* **MATERIALS PROVIDED**
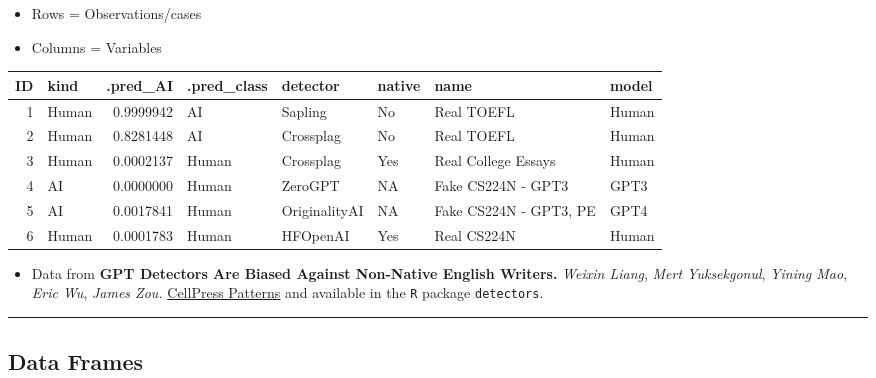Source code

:\documentclass[
  letterpaper,
  DIV=11,
  numbers=noendperiod]{scrartcl}
\providecommand{\tightlist}{%
  \setlength{\itemsep}{0pt}\setlength{\parskip}{0pt}}\usepackage{longtable,booktabs,array}
\begin{document}
\begin{itemize}
\item
  Rows = Observations/cases
\item
  Columns = Variables
\end{itemize}

\begin{table}
\centering\begingroup\fontsize{32}{34}\selectfont

\begin{tabular}{r|l|r|l|l|l|l|l}
\hline
ID & kind & .pred\_AI & .pred\_class & detector & native & name & model\\
\hline
1 & Human & 0.9999942 & AI & Sapling & No & Real TOEFL & Human\\
\hline
2 & Human & 0.8281448 & AI & Crossplag & No & Real TOEFL & Human\\
\hline
3 & Human & 0.0002137 & Human & Crossplag & Yes & Real College Essays & Human\\
\hline
4 & AI & 0.0000000 & Human & ZeroGPT & NA & Fake CS224N - GPT3 & GPT3\\
\hline
5 & AI & 0.0017841 & Human & OriginalityAI & NA & Fake CS224N - GPT3, PE & GPT4\\
\hline
6 & Human & 0.0001783 & Human & HFOpenAI & Yes & Real CS224N & Human\\
\hline
\end{tabular}
\endgroup{}
\end{table}

\begin{itemize}
\tightlist
\item
  Data from \textbf{GPT Detectors Are Biased Against Non-Native English
  Writers.} \emph{Weixin Liang}, \emph{Mert Yuksekgonul}, \emph{Yining
  Mao}, \emph{Eric Wu}, \emph{James Zou.}
  \href{https://doi.org/10.1016/j.patter.2023.100779}{CellPress
  Patterns} and available in the \texttt{R} package \texttt{detectors}.
\end{itemize}

\begin{center}\rule{0.5\linewidth}{0.5pt}\end{center}

\hypertarget{data-frames-1}{%
\subsection{Data Frames}\label{data-frames-1}}
\end{document}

* **REQUIRED WORK**
Hand over the entries again, exactly as written and without the pictures.

* **EXERCISE OUTPUT**
Source code

:\documentclass[
  letterpaper,
  DIV=11,
  numbers=noendperiod]{scrartcl}
\providecommand{\tightlist}{%
  \setlength{\itemsep}{0pt}\setlength{\parskip}{0pt}}\usepackage{longtable,booktabs,array}
\begin{document}
\begin{itemize}
\item
  Rows = Observations/cases
\item
  Columns = Variables
\end{itemize}

\begin{table}
\centering\begingroup\fontsize{32}{34}\selectfont

\begin{tabular}{r|l|r|l|l|l|l|l}
\hline
ID & kind & .pred\_AI & .pred\_class & detector & native & name & model\\
\hline
1 & Human & 0.9999942 & AI & Sapling & No & Real TOEFL & Human\\
\hline
2 & Human & 0.8281448 & AI & Crossplag & No & Real TOEFL & Human\\
\hline
3 & Human & 0.0002137 & Human & Crossplag & Yes & Real College Essays & Human\\
\hline
4 & AI & 0.0000000 & Human & ZeroGPT & NA & Fake CS224N - GPT3 & GPT3\\
\hline
5 & AI & 0.0017841 & Human & OriginalityAI & NA & Fake CS224N - GPT3, PE & GPT4\\
\hline
6 & Human & 0.0001783 & Human & HFOpenAI & Yes & Real CS224N & Human\\
\hline
\end{tabular}
\endgroup{}
\end{table}

\begin{itemize}
\tightlist
\item
  Data from \textbf{GPT Detectors Are Biased Against Non-Native English
  Writers.} \emph{Weixin Liang}, \emph{Mert Yuksekgonul}, \emph{Yining
  Mao}, \emph{Eric Wu}, \emph{James Zou.}
  \href{https://doi.org/10.1016/j.patter.2023.100779}{CellPress
  Patterns} and available in the \texttt{R} package \texttt{detectors}.
\end{itemize}

\begin{center}\rule{0.5\linewidth}{0.5pt}\end{center}

\hypertarget{data-frames-1}{%
\subsection{Data Frames}\label{data-frames-1}}
\end{document}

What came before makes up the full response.